Dutch cryptographer (born 1965)

Niels T. Ferguson (born 10 December 1965, in Eindhoven) is a Dutch cryptographer and consultant. He has collaborated with others, including Bruce Schneier, designing cryptographic algorithms, testing algorithms and protocols, and writing papers and books. Among the designs Ferguson has contributed to is the AES finalist block cipher algorithm Twofish as well as the stream cipher Helix and the Skein hash function.

In 1999, Niels Ferguson, together with Bruce Schneier and John Kelsey, developed the Yarrow algorithm, a Cryptographically-Secure Pseudorandom Number Generator (CSPRNG). Yarrow was later further developed by Niels Ferguson and Bruce Schneier into the Fortuna CSPRNG.

In 2001, he claimed to have broken the HDCP system that is incorporated into HD DVD and Blu-ray Discs players, similar to the DVDs Content Scramble System, but has not published his research, citing the Digital Millennium Copyright Act of 1998, which would make such publication illegal.

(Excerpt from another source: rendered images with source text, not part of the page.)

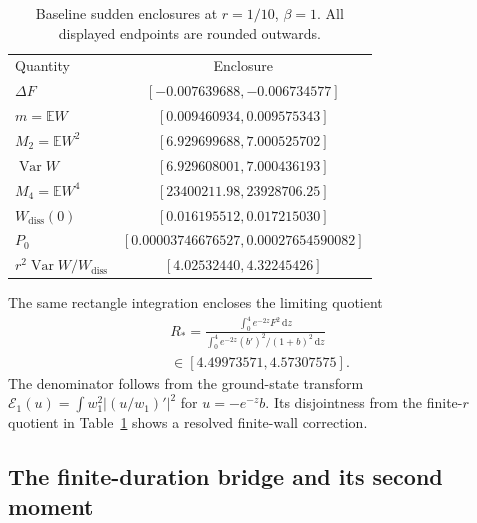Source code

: \documentclass[aps,pra,reprint,superscriptaddress,longbibliography]{revtex4-2}
\newcommand{\dd}{\mathrm d}
\newcommand{\Var}{\operatorname{Var}}
\newcommand{\Wd}{W_{\mathrm{diss}}}
\newcommand{\E}{\mathbb E}
\newcommand{\calE}{\mathcal E}
\begin{document}
\begin{table}[t]
\caption{Baseline sudden enclosures at $r=1/10$, $\beta=1$.
All displayed endpoints are rounded outwards.}
\label{tab:nc-sudden}
\begin{ruledtabular}
\begin{tabular}{lc}
Quantity&Enclosure\\
$\Delta F$&$[-0.007639688,-0.006734577]$\\
$m=\E W$&$[0.009460934,0.009575343]$\\
$M_2=\E W^2$&$[6.929699688,7.000525702]$\\
$\Var W$&$[6.929608001,7.000436193]$\\
$M_4=\E W^4$&$[23400211.98,23928706.25]$\\
$\Wd(0)$&$[0.016195512,0.017215030]$\\
$P_0$&$[0.00003746676527,0.00027654590082]$\\
$r^2\Var W/\Wd$&$[4.02532440,4.32245426]$
\end{tabular}
\end{ruledtabular}
\end{table}

The same rectangle integration encloses the limiting quotient
\begin{equation}
 \begin{gathered}
 R_*=
 \frac{\int_0^4e^{-2z}F^2\,\dd z}
      {\int_0^4e^{-2z}(b')^2/(1+b)^2\,\dd z}
 \\\in[4.49973571,4.57307575].
 \end{gathered}
 \label{eq:nc-limit-ratio}
\end{equation}
The denominator follows from the ground-state transform
$\calE_1(u)=\int w_1^2|(u/w_1)'|^2$ for $u=-e^{-z}b$.
Its disjointness from the finite-$r$ quotient in
Table~\ref{tab:nc-sudden} shows a resolved finite-wall correction.

\subsection{The finite-duration bridge and its second moment}
\end{document}
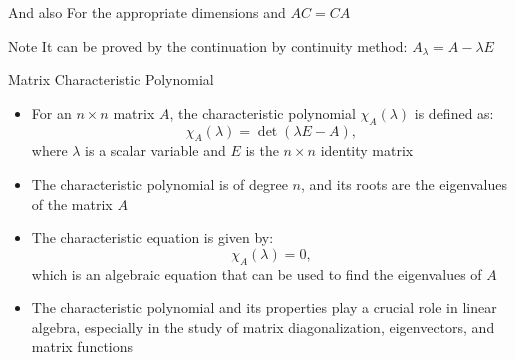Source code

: \documentclass[fullscreen=true, bookmarks=true, hyperref={pdfencoding=unicode}]{beamer}
\begin{document}
\begin{frame}{And also}
  \newcommand{\sidelen}{3cm}
  \newcommand{\shift}{0.25cm}
  \centering
  For the appropriate dimensions and $AC = CA$
  \vspace{1cm}
  

  \begin{block}{Note}
    It can be proved by the continuation by continuity method: $A_\lambda = A - \lambda E$
  \end{block}
\end{frame}


\begin{frame}{Matrix Characteristic Polynomial}
  \begin{itemize}
    \item For an $n \times n$ matrix $A$, the characteristic polynomial 
    $\chi_A(\lambda)$ is defined as:
      \[
        \chi_A(\lambda) = \det(\lambda E - A),
      \]
      where $\lambda$ is a scalar variable and $E$ is the $n \times n$ identity matrix
    \item The characteristic polynomial is of degree $n$, 
    and its roots are the eigenvalues of the matrix $A$
    \item The characteristic equation is given by:
      \[
        \chi_A(\lambda) = 0,
      \]
      which is an algebraic equation that can be used to find the eigenvalues of $A$
    \item The characteristic polynomial and its properties 
    play a crucial role in linear algebra, 
    especially in the study of matrix diagonalization, 
    eigenvectors, and matrix functions
  \end{itemize}
\end{frame}
\end{document}
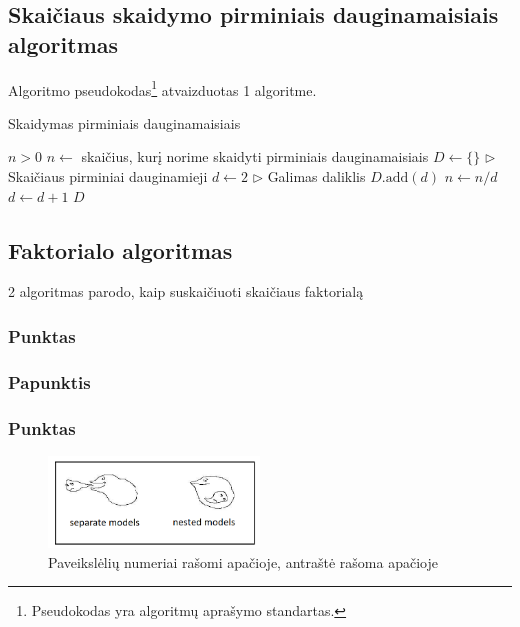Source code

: \documentclass[]{VUMIFTemplateClass}
\begin{document}
\subsection{Skaičiaus skaidymo pirminiais dauginamaisiais algoritmas}

Algoritmo pseudokodas{\footnote{Pseudokodas yra algoritmų aprašymo standartas.}
} atvaizduotas 1 algoritme.

\begin{algorithm}[h!]
\caption{Skaidymas pirminiais dauginamaisiais}\label{alg:prime_factorization}
\begin{algorithmic}[1]
    \REQUIRE $n > 0$
    \STATE $n \gets$ skaičius, kurį norime skaidyti pirminiais dauginamaisiais
    \STATE $D \gets \{\}$ \hfill $\triangleright$ Skaičiaus pirminiai dauginamieji
    \STATE $d \gets 2$ \hfill $\triangleright$ Galimas daliklis
            \STATE $D.\text{add}(d)$
            \STATE $n \gets n / d$
        \ELSE
            \STATE $d \gets d + 1$
        \ENDIF
    \ENDWHILE
    \RETURN $D$
\end{algorithmic}
\end{algorithm}




\newpage
\subsection{Faktorialo algoritmas}
2 algoritmas parodo, kaip suskaičiuoti skaičiaus faktorialą
\subsubsection{Punktas}
\subsubsection{Papunktis}
\subsubsection{Punktas}
\begin{figure}[H]
    \centering
    \includegraphics[width=0.5\textwidth]{images/AIC.png}
    \caption{Paveikslėlių numeriai rašomi apačioje, antraštė rašoma apačioje}
    \label{fig:grafikas1}
\end{figure}
\end{document}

Ferguson worked for Microsoft for 21 years. In 2006 he published a paper covering some of his work around Bitlocker full disk encryption at Microsoft.

At the CRYPTO 2007 conference rump session, Dan Shumow and Niels Ferguson presented an informal paper describing a potential kleptographic backdoor in the NIST specified Dual_EC_DRBG cryptographically secure pseudorandom number generator. The kleptographic backdoor was confirmed to be real in 2013 as part of the Edward Snowden leaks.